Anika ne leva pas la tête de son tableau Excel lorsque Cervone passa devant elle avec son café. Cervone n’ignorait pas que dans son dos, les gens se posaient des questions. Anika venait de fêter ses quarante ans et possédait une énergie d’animatrice adolescente, autoritaire et dure en affaires avec les fournisseurs, tendre et patiente avec les enfants, pulpeuse et rieuse avec les hommes, affable et bavarde avec les femmes, conversant en six langues européennes dont le corse et le catalan. Anika était une ancienne véliplanchiste, venue un été du Monténégro, échouée baie de Recisa; Cervone l’avait arrachée à son petit copain, un parvenu kosovar qui était reparti tout seul dans son 4 × 4 Chevrolet. Logiquement, les gens s’interrogeaient.
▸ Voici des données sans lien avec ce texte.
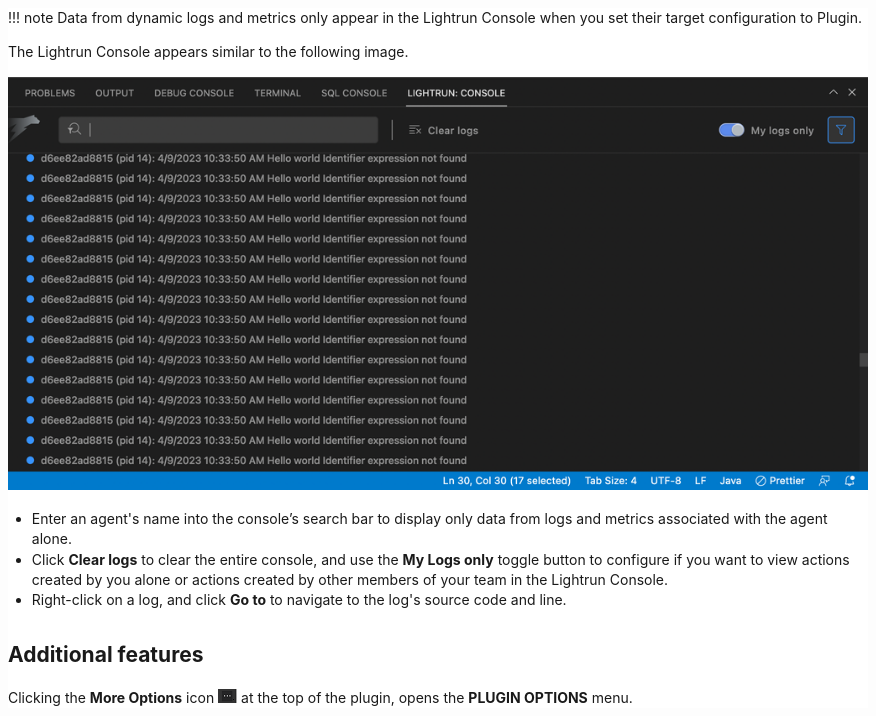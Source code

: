 !!! note
    Data from dynamic logs and metrics only appear in the Lightrun Console when you set their target configuration to Plugin. 

The Lightrun Console appears similar to the following image.

![Lightrun console --half](../assets/images/vscode/vscode-lightrun-console.png)

- Enter an agent's name into the console’s search bar to display only data from logs and metrics associated with the agent alone.
- Click **Clear logs** to clear the entire console, and use the **My Logs only** toggle button to configure if you want to view actions created by you alone or actions created by other members of your team in the Lightrun Console.
- Right-click on a log, and click **Go to** to navigate to the log's source code and line.

## Additional features

Clicking the **More Options** icon ![More options menu icon](../assets/images/vscode/vscode-plugin-more-options-menu-icon.png) at the top of the plugin, opens the **PLUGIN OPTIONS** menu.  
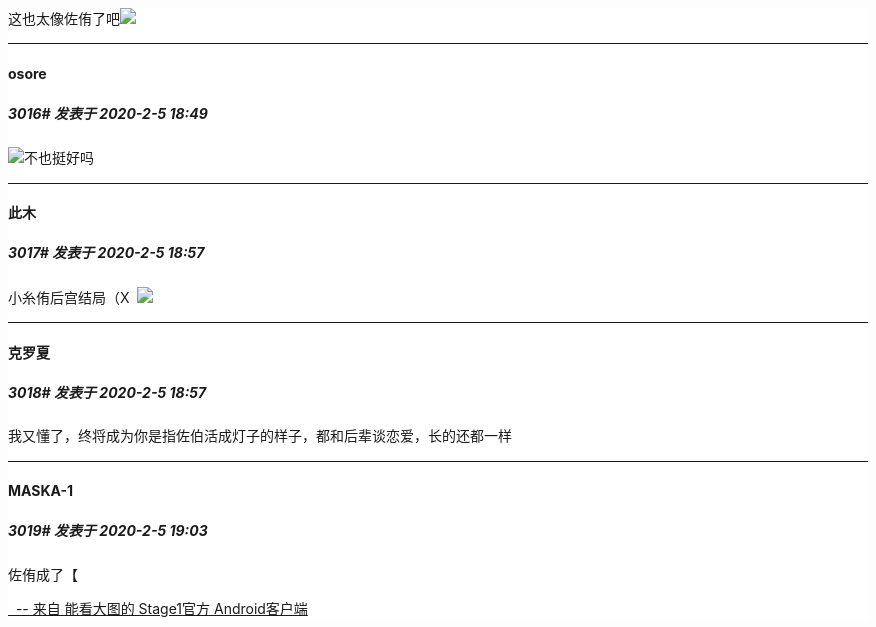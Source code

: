 


这也太像佐侑了吧<img src="https://static.saraba1st.com/image/smiley/face2017/066.png" referrerpolicy="no-referrer">







*****

####  osore  
##### 3016#       发表于 2020-2-5 18:49



<img src="https://static.saraba1st.com/image/smiley/carton2017/019.png" referrerpolicy="no-referrer">不也挺好吗







*****

####  此木  
##### 3017#       发表于 2020-2-5 18:57




小糸侑后宫结局（X  <img src="https://static.saraba1st.com/image/smiley/face2017/066.png" referrerpolicy="no-referrer">







*****

####  克罗夏  
##### 3018#       发表于 2020-2-5 18:57




我又懂了，终将成为你是指佐伯活成灯子的样子，都和后辈谈恋爱，长的还都一样







*****

####  MASKA-1  
##### 3019#       发表于 2020-2-5 19:03




佐侑成了【

[  -- 来自 能看大图的 Stage1官方 Android客户端](https://www.coolapk.com/apk/140634)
Qu’est-ce qu’une femme si charmante, compétente, intelligente, faisait avec un tel con?
Lui!
Pour être honnête, Cervone se posait chaque matin la même question. Qu’il puisse l’avoir séduite il y a vingt ans, égarée sur une plage, admettons. Mais qu’elle soit restée? Avec le temps, elle s’était forcément aperçue qu’il était menteur, calculateur, baratineur. Il fallait donc admettre que les femmes les plus parfaites ne pouvaient aimer que des types abîmés, torturés, fissurés. Un peu comme les milliardaires qui pratiquent la charité. Peut-être même qu’Anika restait avec lui par pitié.
— Mon Dieu, fit soudain Anika sans quitter l’écran des yeux.
Elle avait pris l’habitude, parmi ses autres tâches matinales, d’éplucher l’ensemble des informations locales.
— Quoi?
— Ils ont identifié le noyé de la baie de Crovani. C’est ce qu’on craignait depuis hier. C’est Jakob Schreiber.
Cervone grimaça.
— Putain… Ils savent ce qui s’est passé?
— Aucune idée, il y a seulement trois lignes sur le site de Corse-Matin.
Cervone enfonça sa main droite dans sa poche, crispant sa paume sur les clés du trousseau qui la déformait. Il devait dire quelque chose, vite, un truc qui paraîtrait naturel aux yeux de sa femme.
— Je passerai ce matin à la gendarmerie de Calvi, je demanderai au capitaine Cadenat, il m’en dira plus.
Il se hâta de sortir de l’accueil, il savait qu’Anika était attachée au vieil Allemand, comme à tous les clients fidèles du camping. Il n’avait pas envie de lui jouer la comédie, pas ce matin du moins.
Il s’éloigna dans l’allée la plus proche en essayant de faire le point. Ces derniers jours, avec la disparition de l’Allemand, il était parvenu à gagner du temps, tout comme avec les saloperies qu’il avait balancées à Clotilde sur son frère. Mais désormais, l’étau se resserrait, trop de monde s’approchait de la vérité. Ce n’était pourtant pas le moment de tout faire foirer! Son palace Roc e Mare sortait de terre, le vieux Cassanu avait été emmené d’urgence à l’hosto, bref l’avenir s’annonçait radieux, il suffisait de tenir encore un peu.